Work instruction ▸ Two lines mark the range in the entries below: the one holding "- [Camera](Unity-Throw-Ball/Assets/CameraFollow.cs)" and the one holding "3. Run the project". Set down those two and all lines between them, exactly.

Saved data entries
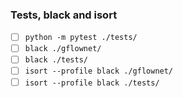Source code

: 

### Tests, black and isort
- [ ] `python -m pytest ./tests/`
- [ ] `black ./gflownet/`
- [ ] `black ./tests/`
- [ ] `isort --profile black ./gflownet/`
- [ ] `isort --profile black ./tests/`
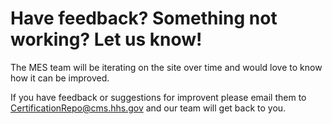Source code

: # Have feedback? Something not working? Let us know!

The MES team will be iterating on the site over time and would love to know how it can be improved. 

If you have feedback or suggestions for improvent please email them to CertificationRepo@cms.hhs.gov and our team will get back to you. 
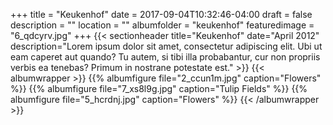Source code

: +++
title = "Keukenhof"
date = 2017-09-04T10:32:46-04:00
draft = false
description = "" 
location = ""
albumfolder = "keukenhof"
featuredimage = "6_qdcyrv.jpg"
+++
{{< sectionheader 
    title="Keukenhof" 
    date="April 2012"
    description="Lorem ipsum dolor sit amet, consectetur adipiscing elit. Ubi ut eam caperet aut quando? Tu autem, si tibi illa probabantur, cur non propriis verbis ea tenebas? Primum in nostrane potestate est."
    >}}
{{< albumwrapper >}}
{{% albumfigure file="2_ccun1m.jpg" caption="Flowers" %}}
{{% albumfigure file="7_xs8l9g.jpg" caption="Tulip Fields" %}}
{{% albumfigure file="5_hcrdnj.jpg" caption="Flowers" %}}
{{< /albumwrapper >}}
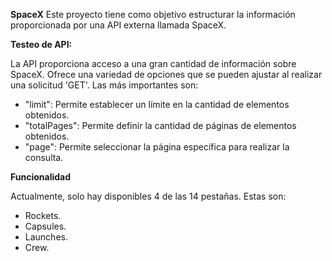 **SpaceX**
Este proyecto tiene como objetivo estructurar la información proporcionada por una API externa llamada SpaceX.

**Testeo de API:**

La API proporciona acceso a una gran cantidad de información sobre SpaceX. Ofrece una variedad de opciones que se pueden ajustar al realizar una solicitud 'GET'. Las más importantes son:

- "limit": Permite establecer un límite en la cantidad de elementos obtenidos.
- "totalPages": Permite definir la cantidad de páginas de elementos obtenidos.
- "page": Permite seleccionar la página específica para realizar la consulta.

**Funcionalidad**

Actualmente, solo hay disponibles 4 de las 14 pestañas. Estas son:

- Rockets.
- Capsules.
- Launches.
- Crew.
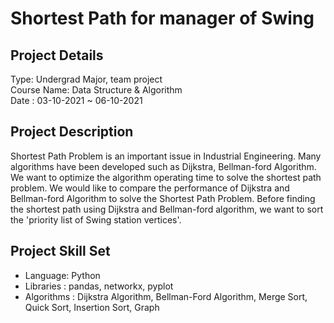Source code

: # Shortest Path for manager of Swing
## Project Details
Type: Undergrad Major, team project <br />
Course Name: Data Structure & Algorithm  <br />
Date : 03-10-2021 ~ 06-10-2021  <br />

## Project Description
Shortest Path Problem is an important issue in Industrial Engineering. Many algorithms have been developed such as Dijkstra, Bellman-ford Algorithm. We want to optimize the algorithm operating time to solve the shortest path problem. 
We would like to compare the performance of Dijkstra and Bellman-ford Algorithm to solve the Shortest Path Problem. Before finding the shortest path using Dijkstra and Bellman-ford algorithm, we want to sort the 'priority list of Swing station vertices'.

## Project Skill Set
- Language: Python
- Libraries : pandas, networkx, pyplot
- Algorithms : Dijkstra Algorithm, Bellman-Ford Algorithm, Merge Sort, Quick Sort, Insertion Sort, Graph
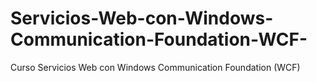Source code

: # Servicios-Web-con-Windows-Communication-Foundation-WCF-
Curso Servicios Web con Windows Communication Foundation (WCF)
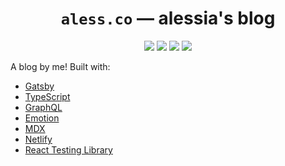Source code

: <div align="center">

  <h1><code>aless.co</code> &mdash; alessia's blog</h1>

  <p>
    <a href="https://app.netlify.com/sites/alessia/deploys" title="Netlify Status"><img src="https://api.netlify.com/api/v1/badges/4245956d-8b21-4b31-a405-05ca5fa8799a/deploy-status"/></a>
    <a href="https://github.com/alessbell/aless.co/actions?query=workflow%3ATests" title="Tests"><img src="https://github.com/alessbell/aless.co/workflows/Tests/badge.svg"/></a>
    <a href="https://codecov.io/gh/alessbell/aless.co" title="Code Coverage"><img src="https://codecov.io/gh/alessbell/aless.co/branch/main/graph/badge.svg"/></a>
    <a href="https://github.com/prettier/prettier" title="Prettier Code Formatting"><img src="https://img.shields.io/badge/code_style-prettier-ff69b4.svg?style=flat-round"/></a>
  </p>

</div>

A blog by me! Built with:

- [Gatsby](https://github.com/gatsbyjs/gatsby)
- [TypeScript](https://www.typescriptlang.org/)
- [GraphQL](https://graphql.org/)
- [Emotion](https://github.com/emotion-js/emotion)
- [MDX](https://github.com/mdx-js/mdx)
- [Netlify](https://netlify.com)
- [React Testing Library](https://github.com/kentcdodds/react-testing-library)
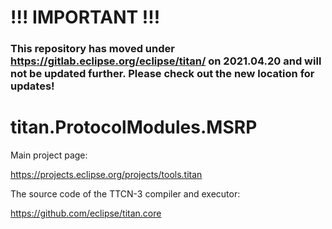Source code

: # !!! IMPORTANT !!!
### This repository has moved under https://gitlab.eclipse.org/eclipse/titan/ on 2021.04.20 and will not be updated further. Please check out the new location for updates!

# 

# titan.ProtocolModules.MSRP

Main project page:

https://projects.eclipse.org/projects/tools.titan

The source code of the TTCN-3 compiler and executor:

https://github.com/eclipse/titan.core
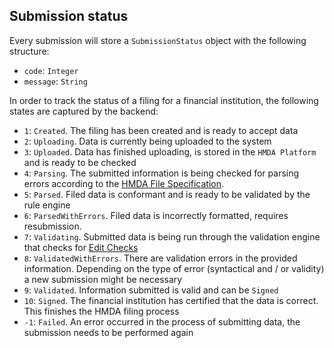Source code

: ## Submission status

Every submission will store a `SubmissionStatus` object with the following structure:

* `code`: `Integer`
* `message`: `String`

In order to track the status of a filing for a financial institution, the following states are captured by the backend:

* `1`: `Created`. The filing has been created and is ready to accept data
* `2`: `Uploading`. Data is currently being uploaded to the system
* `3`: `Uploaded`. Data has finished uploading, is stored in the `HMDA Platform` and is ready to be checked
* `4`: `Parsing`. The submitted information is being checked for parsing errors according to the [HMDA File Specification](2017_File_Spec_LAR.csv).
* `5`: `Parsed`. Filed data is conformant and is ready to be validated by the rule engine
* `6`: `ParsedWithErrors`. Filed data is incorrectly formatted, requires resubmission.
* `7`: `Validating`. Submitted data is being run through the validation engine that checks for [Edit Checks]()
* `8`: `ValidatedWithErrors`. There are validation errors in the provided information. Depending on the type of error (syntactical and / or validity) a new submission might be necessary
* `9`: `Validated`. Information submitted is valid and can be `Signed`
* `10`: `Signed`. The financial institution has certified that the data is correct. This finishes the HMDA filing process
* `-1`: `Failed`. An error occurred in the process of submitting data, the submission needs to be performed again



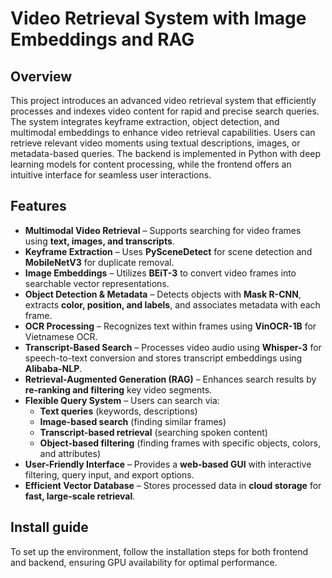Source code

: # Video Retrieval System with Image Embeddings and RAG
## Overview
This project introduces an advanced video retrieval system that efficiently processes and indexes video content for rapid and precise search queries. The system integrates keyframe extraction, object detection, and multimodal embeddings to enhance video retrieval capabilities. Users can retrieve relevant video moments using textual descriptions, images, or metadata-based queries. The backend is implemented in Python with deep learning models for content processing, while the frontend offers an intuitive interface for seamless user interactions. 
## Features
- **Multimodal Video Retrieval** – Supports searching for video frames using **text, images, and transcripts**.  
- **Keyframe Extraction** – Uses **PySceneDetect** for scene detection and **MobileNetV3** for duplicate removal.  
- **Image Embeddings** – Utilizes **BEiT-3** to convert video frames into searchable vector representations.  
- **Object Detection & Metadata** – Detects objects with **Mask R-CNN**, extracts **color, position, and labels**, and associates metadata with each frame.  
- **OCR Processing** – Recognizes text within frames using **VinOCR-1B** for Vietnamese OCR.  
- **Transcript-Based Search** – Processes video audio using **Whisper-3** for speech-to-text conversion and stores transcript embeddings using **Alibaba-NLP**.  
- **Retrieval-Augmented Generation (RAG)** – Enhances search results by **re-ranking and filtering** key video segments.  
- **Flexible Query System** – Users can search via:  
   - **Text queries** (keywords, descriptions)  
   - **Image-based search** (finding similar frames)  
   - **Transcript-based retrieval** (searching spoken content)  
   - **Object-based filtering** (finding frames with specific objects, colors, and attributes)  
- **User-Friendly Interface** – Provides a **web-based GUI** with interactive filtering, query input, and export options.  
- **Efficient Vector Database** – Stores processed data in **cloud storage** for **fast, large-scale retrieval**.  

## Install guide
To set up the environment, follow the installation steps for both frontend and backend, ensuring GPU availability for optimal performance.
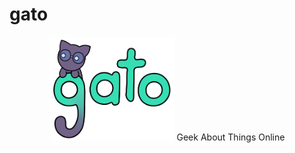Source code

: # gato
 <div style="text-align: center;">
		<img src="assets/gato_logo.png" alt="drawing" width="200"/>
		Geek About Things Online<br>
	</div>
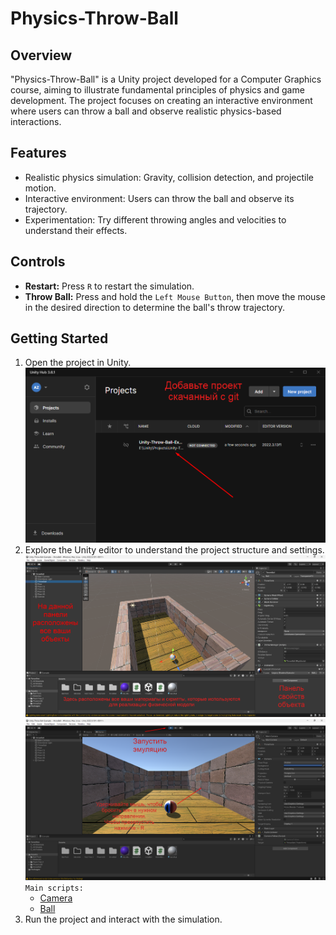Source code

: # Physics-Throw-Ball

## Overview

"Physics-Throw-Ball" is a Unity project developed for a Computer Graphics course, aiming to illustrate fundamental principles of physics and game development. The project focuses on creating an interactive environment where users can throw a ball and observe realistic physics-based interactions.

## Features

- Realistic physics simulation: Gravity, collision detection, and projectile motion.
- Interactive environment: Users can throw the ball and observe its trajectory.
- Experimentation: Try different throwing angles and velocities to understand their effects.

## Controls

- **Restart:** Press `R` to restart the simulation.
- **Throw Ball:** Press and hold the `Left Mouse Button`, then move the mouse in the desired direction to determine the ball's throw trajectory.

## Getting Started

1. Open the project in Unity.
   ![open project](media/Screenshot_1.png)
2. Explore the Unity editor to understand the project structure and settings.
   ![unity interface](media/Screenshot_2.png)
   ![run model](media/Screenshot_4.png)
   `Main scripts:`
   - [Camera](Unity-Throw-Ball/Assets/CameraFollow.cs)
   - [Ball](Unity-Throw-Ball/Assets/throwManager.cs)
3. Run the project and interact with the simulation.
* * *
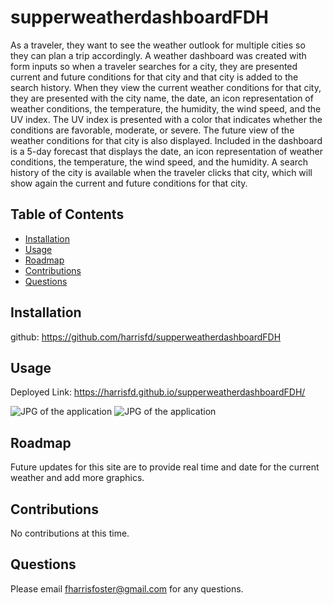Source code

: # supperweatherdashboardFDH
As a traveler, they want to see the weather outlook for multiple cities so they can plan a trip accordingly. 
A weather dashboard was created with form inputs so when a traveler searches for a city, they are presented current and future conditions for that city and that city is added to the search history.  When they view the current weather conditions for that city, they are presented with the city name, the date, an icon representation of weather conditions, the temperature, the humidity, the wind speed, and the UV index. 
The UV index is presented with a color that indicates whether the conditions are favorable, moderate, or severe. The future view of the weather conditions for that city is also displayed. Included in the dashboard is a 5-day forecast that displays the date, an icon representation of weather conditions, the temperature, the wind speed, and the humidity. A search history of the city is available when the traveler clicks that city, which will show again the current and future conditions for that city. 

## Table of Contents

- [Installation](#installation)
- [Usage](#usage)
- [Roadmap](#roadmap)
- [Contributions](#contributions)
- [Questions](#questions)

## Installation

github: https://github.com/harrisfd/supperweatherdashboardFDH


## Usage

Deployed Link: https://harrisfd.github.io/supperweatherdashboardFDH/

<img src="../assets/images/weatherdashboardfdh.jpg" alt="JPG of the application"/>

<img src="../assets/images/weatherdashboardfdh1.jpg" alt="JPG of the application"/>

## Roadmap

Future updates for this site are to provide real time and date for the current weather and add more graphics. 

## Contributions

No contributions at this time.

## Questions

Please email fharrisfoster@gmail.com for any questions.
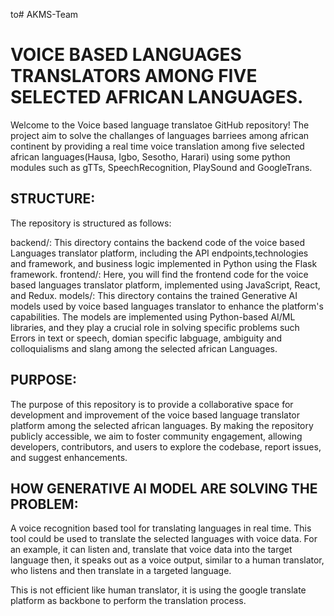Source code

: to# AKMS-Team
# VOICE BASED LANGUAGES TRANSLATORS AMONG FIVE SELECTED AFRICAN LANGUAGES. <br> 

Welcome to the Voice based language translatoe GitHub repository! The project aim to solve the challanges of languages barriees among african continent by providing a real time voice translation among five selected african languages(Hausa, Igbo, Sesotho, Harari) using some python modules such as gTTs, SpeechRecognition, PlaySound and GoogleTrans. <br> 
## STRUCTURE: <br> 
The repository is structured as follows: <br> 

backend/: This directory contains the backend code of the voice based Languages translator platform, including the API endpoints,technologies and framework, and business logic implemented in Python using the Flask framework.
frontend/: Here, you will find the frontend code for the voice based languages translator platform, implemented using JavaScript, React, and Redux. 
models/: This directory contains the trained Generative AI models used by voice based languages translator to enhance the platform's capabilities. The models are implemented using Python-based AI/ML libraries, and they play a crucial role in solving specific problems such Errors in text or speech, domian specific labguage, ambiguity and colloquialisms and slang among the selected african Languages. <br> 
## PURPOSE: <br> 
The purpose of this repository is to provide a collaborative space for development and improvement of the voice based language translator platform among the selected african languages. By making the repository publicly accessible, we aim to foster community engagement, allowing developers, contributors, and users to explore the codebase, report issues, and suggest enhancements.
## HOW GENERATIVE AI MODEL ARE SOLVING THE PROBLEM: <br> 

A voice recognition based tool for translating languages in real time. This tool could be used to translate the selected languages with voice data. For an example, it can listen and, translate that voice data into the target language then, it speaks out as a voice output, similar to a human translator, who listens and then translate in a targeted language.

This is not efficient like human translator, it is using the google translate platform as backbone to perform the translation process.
==
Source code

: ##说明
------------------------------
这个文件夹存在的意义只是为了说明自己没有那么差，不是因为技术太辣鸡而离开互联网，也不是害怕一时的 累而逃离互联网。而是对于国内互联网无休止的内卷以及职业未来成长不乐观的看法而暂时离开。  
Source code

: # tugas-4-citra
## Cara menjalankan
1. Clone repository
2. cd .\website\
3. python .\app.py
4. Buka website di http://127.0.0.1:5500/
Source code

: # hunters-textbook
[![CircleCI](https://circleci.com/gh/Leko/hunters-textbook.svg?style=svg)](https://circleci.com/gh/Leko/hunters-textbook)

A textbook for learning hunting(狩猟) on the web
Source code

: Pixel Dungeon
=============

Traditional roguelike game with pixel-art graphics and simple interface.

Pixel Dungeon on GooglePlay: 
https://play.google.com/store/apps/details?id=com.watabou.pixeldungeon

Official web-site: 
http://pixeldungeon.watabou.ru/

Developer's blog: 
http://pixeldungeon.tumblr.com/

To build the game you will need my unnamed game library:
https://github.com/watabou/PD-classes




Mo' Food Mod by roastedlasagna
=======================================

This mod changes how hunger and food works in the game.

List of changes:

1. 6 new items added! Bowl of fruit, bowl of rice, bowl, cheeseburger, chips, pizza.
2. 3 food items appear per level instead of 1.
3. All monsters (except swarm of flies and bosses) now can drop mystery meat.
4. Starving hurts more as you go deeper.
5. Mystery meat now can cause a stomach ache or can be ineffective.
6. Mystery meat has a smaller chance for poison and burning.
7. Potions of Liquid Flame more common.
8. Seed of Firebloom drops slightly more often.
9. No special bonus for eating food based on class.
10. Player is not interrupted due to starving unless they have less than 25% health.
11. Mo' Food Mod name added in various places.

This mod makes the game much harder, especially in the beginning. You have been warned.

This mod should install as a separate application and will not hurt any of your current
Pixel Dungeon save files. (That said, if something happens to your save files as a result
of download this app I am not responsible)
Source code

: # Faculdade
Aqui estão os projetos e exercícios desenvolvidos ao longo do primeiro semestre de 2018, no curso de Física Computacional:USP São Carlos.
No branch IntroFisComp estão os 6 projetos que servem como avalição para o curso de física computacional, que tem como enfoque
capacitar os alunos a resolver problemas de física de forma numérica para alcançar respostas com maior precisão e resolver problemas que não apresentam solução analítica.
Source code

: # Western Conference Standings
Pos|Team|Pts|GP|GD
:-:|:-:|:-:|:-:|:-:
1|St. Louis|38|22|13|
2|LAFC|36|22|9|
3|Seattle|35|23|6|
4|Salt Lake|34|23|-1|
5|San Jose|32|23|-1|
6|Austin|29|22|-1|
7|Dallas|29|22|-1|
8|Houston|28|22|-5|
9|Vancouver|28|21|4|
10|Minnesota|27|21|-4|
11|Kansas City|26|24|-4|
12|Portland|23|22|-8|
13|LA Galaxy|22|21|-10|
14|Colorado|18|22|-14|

Reply to the task ▸
   - [Camera](Unity-Throw-Ball/Assets/CameraFollow.cs)
   - [Ball](Unity-Throw-Ball/Assets/throwManager.cs)
3. Run the project and interact with the simulation.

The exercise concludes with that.